◆ **Exercise description**: Search the material for lines containing the word "subsection", and copy each one.

-- -- --

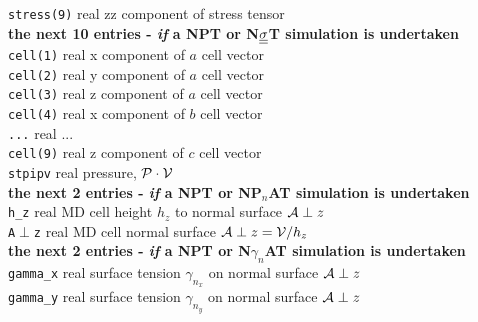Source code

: \begin{tabbing}
\> {\tt stress(9)} \> real \> zz component of stress tensor \\
{\bf the next 10 entries - {\em if} a NPT or N$\mbox{$\underline{\underline{\bf \sigma}}$}$T simulation is undertaken} \\
\> {\tt cell(1)} \> real   \> x component of $a$ cell vector \\
\> {\tt cell(2)} \> real   \> y component of $a$ cell vector \\
\> {\tt cell(3)} \> real   \> z component of $a$ cell vector \\
\> {\tt cell(4)} \> real   \> x component of $b$ cell vector \\
\> {\tt ...} \> real \> ... \\
\> {\tt cell(9)} \> real   \> z component of $c$ cell vector \\
\> {\tt stpipv} \> real    \> pressure, ${\cal P} \cdot {\cal V}$ \\
{\bf the next 2 entries - {\em if} a NPT or NP$_{n}$AT simulation is undertaken} \\
\> {\tt h\_z}   \> real    \> MD cell height $h_{z}$ to normal surface ${\cal A}\perp{z}$ \\
\> {\tt A$\perp${z}} \> real \> MD cell normal surface ${\cal A}\perp{z}={\cal V}/h_{z}$ \\
{\bf the next 2 entries - {\em if} a NPT or N$\gamma_{n}$AT simulation is undertaken} \\
\> {\tt gamma\_x} \> real \> surface tension $\gamma_{n_{x}}$ on normal surface ${\cal A}\perp{z}$ \\
\> {\tt gamma\_y} \> real \> surface tension $\gamma_{n_{y}}$ on normal surface ${\cal A}\perp{z}$
\end{tabbing}
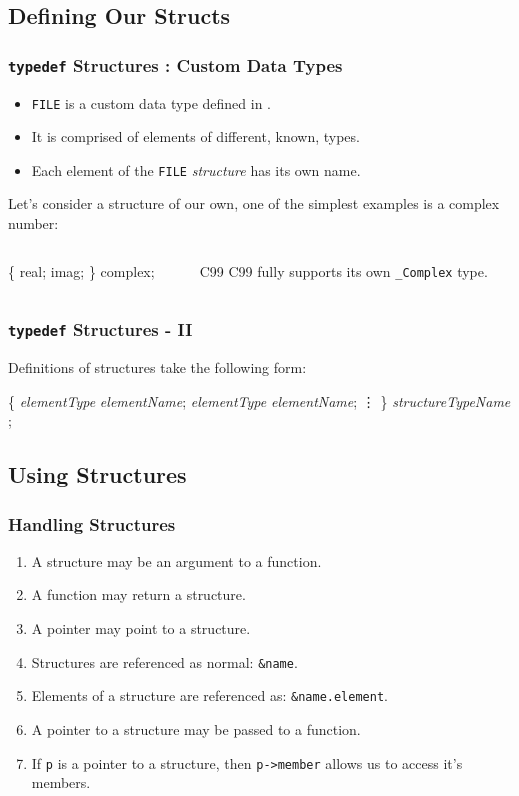 \documentclass[smaller,handout,table]{beamer}
\begin{document}
\subsection{Defining Our Structs}
\begin{frame}[fragile]
\frametitle{{\tt typedef} Structures : Custom Data Types}
\begin{itemize}
\item {\tt FILE} is a custom data type defined in .
\item It is comprised of elements of different, known, types.
\item Each element of the {\tt FILE} \emph{structure} has its own name.
\end{itemize}

Let's consider a structure of our own, one of the simplest examples is a complex number:
\begin{columns}
\begin{column}{5cm}
\begin{semiverbatim}
\{
    real;
    imag;
\} complex;
\end{semiverbatim}
\end{column}
\begin{column}{5cm}
\begin{alertblock}{C99}
C99 fully supports its own {\tt \_Complex}
type.
\end{alertblock}
\end{column}
\end{columns}
\end{frame}

\begin{frame}[fragile]
\frametitle{{\tt typedef} Structures - II}
Definitions of structures take the following form:
\begin{semiverbatim}
   \{
      \emph{elementType} \emph{elementName};
      \emph{elementType} \emph{elementName};
      \vdots
   \} \emph{structureTypeName} ;
\end{semiverbatim}
\end{frame}

\subsection{Using Structures}
\begin{frame}
\frametitle{Handling Structures}
\begin{enumerate}
\item A structure may be an argument to a function.
\item A function may return a structure.
\item A pointer may point to a structure.
\item Structures are referenced as normal: {\tt \&name}.
\item Elements of a structure are referenced as: {\tt \&name.element}.
\item A pointer to a structure may be passed to a function.
\item If {\tt p} is a pointer to a structure, then {\tt p->member} allows us to access it's members.
\end{enumerate}
\end{frame}
\end{document}
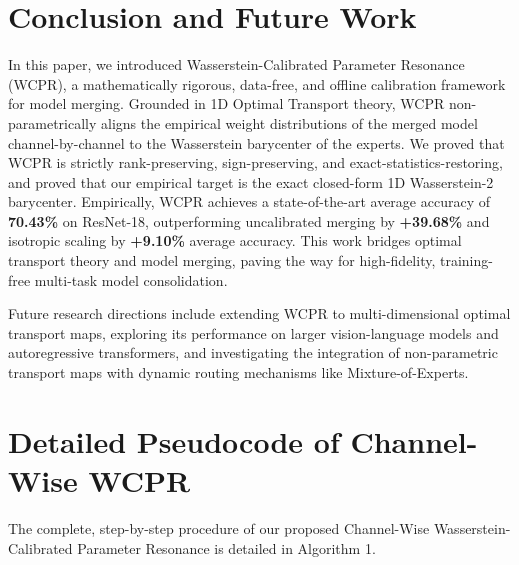\documentclass{article}
\theoremstyle{plain}
\theoremstyle{definition}
\theoremstyle{remark}
\begin{document}
\section{Conclusion and Future Work}
\label{sec:conclusion}

In this paper, we introduced Wasserstein-Calibrated Parameter Resonance (WCPR), a mathematically rigorous, data-free, and offline calibration framework for model merging. Grounded in 1D Optimal Transport theory, WCPR non-parametrically aligns the empirical weight distributions of the merged model channel-by-channel to the Wasserstein barycenter of the experts. We proved that WCPR is strictly rank-preserving, sign-preserving, and exact-statistics-restoring, and proved that our empirical target is the exact closed-form 1D Wasserstein-2 barycenter. Empirically, WCPR achieves a state-of-the-art average accuracy of \textbf{70.43\%} on ResNet-18, outperforming uncalibrated merging by \textbf{+39.68\%} and isotropic scaling by \textbf{+9.10\%} average accuracy. This work bridges optimal transport theory and model merging, paving the way for high-fidelity, training-free multi-task model consolidation.

Future research directions include extending WCPR to multi-dimensional optimal transport maps, exploring its performance on larger vision-language models and autoregressive transformers, and investigating the integration of non-parametric transport maps with dynamic routing mechanisms like Mixture-of-Experts.




\newpage
\appendix
\onecolumn

\section{Detailed Pseudocode of Channel-Wise WCPR}
\label{app:pseudocode}
The complete, step-by-step procedure of our proposed Channel-Wise Wasserstein-Calibrated Parameter Resonance is detailed in Algorithm 1.
\end{document}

-- -- --

◆ **Reply to the exercise**:
\subsection{Defining Our Structs}
\subsection{Using Structures}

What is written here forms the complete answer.